Jaka jest bezpieczna dawka alkoholu dla sylwetki?
„W piątek wieczorem idę na imprezę, ile mogę wypić by nie zepsuć wypracowanych efektów?” – z tak brzmiącymi pytaniami w ostatnim czasie spotykam się dość często w ramach swojej pracy zawodowej (a jestem dietetykiem). Klienci proszą wręcz bym podał im całkowicie bezpieczny pułap spożycia alkoholu, który można beztrosko spożyć nie martwiąc się konsekwencjami i dobrze się przy tym bawić. Problem polega na tym, że takich przedziałów po prostu nie ma, jest to kwestia wysoce indywidualna. Każda dawka alkoholu, która wykracza poza symbolicznego drinka wiąże się ze wzrostem ryzyka. Z każdym kolejnym łykiem – ryzyko jest coraz większe. Nie da się powiedzieć, że np. wypicie trzech piw dla dorosłego mężczyzny to dawka całkowicie nieszkodliwa - choćby dlatego, że jest to dodatkowe 700 – 800 kcal i okoliczność sprzyjająca dokonywaniu nieracjonalnych wyborów żywieniowych.
Podsumowanie
Kwestia wpływu alkoholu na zdrowie i na sylwetkę to temat wysoce kontrowersyjny, budzący wiele emocji. Chociaż tak naprawdę nie ma żadnych dowodów na to, że całkowita abstynencja jest koniecznością w sytuacji gdy chcemy utrzymać szczytową formę fizyczną w okresie wakacji, to z drugiej strony trzeba mieć na uwadze, że słabość do napojów wyskokowych niesie za sobą wiele niebezpieczeństw. Po pierwsze piwo, wino, wódka i drinki to dodatkowe źródło „pustych kalorii”, po drugie – pod wpływem alkoholu łatwiej jest się złamać i zamówić np. pizzę, kebab, frytki, chipsy i inne niezdrowe i tuczące posiłki i pokarmy. Tak wiec jak zwykle okazuje się, że złotym środkiem jest umiar, a w zasadzie daleko posunięta powściągliwość, a kto jej zachować nie umie, niech lepiej wakacje spędzi w głębokiej abstynencji.

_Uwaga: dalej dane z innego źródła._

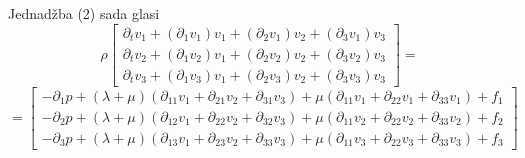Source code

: \documentclass[a4paper,oneside,12pt]{memoir} %
\begin{document}
Jednadžba (2) sada glasi
\[
\rho
\begin{bmatrix}
\partial_t v_1 + (\partial_1 v_1)v_1 + (\partial_2 v_1)v_2 + (\partial_3 v_1)v_3 \\
\partial_t v_2 + (\partial_1 v_2)v_1 + (\partial_2 v_2)v_2 + (\partial_3 v_2)v_3 \\
\partial_t v_3 + (\partial_1 v_3)v_1 + (\partial_2 v_3)v_2 + (\partial_3 v_3)v_3
\end{bmatrix}
=
\]
\[ =
\begin{bmatrix}
    -\partial_1 p + (\lambda + \mu) (\partial_{11} v_1 + \partial_{21} v_2 + \partial_{31} v_3) + \mu (\partial_{11} v_1 + \partial_{22} v_1 + \partial_{33} v_1) + f_1 \\
    -\partial_2 p + (\lambda + \mu) (\partial_{12} v_1 + \partial_{22} v_2 + \partial_{32} v_3) + \mu (\partial_{11} v_2 + \partial_{22} v_2 + \partial_{33} v_2) + f_2\\
    -\partial_3 p + (\lambda + \mu) (\partial_{13} v_1 + \partial_{23} v_2 + \partial_{33} v_3) + \mu (\partial_{11} v_3 + \partial_{22} v_3 + \partial_{33} v_3) + f_3
\end{bmatrix}
\]
\end{document}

Treści prezentowane na naszej stronie mają charakter edukacyjny i informacyjny. Dokładamy wszelkich starań, aby były one merytorycznie poprawne. Pamiętaj jednak, że nie zastąpią one indywidualnej konsultacji ze specjalistą, która jest dostosowana do Twojej konkretnej sytuacji.